Source texts of formatted documents
--------------------

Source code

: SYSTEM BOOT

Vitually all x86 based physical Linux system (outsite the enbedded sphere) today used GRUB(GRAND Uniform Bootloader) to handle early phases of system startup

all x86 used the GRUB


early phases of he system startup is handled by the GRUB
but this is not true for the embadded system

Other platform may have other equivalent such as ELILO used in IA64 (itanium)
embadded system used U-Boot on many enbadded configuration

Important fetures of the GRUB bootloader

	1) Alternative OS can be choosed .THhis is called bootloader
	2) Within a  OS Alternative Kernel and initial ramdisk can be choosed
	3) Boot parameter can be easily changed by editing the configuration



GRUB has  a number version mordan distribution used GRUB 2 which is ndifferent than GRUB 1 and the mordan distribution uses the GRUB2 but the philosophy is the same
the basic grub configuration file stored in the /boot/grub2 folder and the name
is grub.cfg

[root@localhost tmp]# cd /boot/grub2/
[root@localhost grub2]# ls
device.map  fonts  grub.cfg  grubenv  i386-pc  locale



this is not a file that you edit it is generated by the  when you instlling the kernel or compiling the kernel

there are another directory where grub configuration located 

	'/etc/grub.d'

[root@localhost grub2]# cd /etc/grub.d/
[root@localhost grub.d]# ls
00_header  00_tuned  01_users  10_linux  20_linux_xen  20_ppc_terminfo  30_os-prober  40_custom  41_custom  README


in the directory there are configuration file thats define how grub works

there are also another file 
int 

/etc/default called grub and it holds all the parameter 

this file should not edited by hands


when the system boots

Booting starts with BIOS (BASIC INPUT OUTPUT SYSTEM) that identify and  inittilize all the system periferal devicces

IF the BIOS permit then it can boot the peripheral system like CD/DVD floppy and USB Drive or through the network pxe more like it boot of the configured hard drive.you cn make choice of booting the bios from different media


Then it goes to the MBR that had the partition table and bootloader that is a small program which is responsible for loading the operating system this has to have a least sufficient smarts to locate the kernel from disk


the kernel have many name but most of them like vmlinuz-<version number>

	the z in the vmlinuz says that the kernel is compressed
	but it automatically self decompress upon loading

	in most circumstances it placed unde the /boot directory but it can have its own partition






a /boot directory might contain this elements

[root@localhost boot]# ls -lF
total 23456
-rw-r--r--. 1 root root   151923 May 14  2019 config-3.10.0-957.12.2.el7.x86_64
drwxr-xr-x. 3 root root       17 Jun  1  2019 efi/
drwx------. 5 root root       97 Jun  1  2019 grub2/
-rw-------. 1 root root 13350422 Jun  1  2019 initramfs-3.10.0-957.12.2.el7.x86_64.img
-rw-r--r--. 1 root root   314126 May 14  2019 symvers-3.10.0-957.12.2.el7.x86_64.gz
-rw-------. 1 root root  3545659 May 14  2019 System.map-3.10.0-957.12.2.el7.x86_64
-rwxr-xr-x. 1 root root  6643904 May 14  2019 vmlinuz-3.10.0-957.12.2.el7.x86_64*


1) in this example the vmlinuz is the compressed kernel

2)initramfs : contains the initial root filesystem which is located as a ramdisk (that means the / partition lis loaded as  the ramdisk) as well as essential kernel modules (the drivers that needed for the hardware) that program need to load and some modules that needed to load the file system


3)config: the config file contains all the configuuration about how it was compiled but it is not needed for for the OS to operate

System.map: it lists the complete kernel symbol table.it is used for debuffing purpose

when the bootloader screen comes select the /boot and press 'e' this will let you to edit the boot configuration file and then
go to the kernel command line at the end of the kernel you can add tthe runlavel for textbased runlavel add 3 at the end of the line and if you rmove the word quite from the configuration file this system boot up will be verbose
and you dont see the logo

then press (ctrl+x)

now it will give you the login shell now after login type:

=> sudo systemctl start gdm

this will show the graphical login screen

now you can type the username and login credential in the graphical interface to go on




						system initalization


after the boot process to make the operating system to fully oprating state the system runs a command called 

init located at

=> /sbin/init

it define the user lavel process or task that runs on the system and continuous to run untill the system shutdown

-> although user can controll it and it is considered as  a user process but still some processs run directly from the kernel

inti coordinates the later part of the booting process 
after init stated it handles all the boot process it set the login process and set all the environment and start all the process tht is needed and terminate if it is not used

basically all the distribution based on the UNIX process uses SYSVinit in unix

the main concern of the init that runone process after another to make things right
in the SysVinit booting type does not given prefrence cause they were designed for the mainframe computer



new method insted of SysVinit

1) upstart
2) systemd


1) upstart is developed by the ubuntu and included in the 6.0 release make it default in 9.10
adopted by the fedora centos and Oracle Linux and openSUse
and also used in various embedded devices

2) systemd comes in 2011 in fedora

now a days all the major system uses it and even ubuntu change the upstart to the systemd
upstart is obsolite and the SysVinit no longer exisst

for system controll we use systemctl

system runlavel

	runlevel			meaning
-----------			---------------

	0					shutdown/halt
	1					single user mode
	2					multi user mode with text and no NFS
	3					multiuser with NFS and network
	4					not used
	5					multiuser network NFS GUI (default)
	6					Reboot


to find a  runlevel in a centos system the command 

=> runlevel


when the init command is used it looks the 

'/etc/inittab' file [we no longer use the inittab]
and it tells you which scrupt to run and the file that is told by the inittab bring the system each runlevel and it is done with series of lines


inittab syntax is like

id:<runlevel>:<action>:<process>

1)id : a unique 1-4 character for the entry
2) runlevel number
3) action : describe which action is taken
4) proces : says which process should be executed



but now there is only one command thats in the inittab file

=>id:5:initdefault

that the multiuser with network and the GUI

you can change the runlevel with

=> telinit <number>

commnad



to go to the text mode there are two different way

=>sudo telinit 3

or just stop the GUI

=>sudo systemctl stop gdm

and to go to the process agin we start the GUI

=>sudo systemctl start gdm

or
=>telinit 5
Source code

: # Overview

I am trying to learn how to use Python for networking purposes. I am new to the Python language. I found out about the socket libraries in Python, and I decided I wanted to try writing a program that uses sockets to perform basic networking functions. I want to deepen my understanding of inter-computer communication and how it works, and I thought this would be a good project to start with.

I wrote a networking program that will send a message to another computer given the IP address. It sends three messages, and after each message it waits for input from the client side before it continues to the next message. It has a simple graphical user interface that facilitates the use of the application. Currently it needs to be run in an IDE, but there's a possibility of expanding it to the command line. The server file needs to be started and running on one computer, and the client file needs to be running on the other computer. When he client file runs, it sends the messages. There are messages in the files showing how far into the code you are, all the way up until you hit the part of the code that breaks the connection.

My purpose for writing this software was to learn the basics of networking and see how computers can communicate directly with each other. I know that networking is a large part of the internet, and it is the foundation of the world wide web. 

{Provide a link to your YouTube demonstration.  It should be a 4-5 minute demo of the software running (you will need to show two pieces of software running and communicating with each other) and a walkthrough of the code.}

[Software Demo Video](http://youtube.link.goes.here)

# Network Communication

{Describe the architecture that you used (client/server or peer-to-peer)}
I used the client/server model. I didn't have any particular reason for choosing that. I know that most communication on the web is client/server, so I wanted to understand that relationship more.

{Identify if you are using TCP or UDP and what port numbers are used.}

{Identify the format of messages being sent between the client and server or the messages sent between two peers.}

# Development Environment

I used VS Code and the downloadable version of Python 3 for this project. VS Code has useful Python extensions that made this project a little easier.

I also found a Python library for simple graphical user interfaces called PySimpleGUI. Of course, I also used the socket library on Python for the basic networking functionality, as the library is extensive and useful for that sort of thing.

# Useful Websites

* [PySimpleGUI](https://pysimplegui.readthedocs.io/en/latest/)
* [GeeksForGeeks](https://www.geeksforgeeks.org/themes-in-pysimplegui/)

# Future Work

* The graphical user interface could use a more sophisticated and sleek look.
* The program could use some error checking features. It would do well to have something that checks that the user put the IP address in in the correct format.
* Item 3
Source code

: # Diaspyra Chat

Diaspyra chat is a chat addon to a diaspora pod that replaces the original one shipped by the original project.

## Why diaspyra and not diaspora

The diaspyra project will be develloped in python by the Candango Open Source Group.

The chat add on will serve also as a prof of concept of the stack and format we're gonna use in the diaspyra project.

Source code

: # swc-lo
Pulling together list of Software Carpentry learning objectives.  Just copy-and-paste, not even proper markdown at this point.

--------------------

WHAT TO DO>
Retype the records above exactly, from their first line through the line that contains "3) Boot parameter", and stop there.

RESPONSE BELOW>
Source code

: SYSTEM BOOT

Vitually all x86 based physical Linux system (outsite the enbedded sphere) today used GRUB(GRAND Uniform Bootloader) to handle early phases of system startup

all x86 used the GRUB


early phases of he system startup is handled by the GRUB
but this is not true for the embadded system

Other platform may have other equivalent such as ELILO used in IA64 (itanium)
embadded system used U-Boot on many enbadded configuration

Important fetures of the GRUB bootloader

	1) Alternative OS can be choosed .THhis is called bootloader
	2) Within a  OS Alternative Kernel and initial ramdisk can be choosed
	3) Boot parameter can be easily changed by editing the configuration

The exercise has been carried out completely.